- _Task_
From the first line of the data through the line containing "GPlugin is a", return each line exactly.

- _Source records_
++++++++++++++++++++
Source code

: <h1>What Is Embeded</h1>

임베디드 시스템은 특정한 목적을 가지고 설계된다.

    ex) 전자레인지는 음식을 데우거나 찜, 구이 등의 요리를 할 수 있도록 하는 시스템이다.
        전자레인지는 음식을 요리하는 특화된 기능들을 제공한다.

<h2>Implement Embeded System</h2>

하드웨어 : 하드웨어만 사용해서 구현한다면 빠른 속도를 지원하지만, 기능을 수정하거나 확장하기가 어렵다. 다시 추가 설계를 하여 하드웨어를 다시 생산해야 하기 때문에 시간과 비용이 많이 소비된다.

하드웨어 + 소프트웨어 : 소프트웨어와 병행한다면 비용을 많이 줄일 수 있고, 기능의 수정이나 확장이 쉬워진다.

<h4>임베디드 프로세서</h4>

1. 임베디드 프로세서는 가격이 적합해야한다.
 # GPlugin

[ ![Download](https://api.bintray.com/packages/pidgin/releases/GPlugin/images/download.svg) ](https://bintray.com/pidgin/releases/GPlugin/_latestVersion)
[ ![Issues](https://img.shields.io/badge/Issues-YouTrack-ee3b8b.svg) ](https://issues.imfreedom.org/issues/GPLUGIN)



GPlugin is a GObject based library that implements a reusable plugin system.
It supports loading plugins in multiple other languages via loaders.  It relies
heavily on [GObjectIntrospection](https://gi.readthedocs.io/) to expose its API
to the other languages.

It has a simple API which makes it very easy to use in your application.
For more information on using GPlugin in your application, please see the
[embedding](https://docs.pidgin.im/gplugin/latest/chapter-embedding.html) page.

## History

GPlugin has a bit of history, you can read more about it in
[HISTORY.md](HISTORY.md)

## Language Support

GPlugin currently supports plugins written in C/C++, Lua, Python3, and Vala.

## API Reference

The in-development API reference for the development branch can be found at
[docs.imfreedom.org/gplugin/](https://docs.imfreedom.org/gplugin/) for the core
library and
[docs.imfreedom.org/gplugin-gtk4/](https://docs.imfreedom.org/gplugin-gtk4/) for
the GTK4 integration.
++++++++++++++++++++
- _Answer to this task_
Source code

: <h1>What Is Embeded</h1>

임베디드 시스템은 특정한 목적을 가지고 설계된다.

    ex) 전자레인지는 음식을 데우거나 찜, 구이 등의 요리를 할 수 있도록 하는 시스템이다.
        전자레인지는 음식을 요리하는 특화된 기능들을 제공한다.

<h2>Implement Embeded System</h2>

하드웨어 : 하드웨어만 사용해서 구현한다면 빠른 속도를 지원하지만, 기능을 수정하거나 확장하기가 어렵다. 다시 추가 설계를 하여 하드웨어를 다시 생산해야 하기 때문에 시간과 비용이 많이 소비된다.

하드웨어 + 소프트웨어 : 소프트웨어와 병행한다면 비용을 많이 줄일 수 있고, 기능의 수정이나 확장이 쉬워진다.

<h4>임베디드 프로세서</h4>

1. 임베디드 프로세서는 가격이 적합해야한다.
 # GPlugin

[ ![Download](https://api.bintray.com/packages/pidgin/releases/GPlugin/images/download.svg) ](https://bintray.com/pidgin/releases/GPlugin/_latestVersion)
[ ![Issues](https://img.shields.io/badge/Issues-YouTrack-ee3b8b.svg) ](https://issues.imfreedom.org/issues/GPLUGIN)



GPlugin is a GObject based library that implements a reusable plugin system.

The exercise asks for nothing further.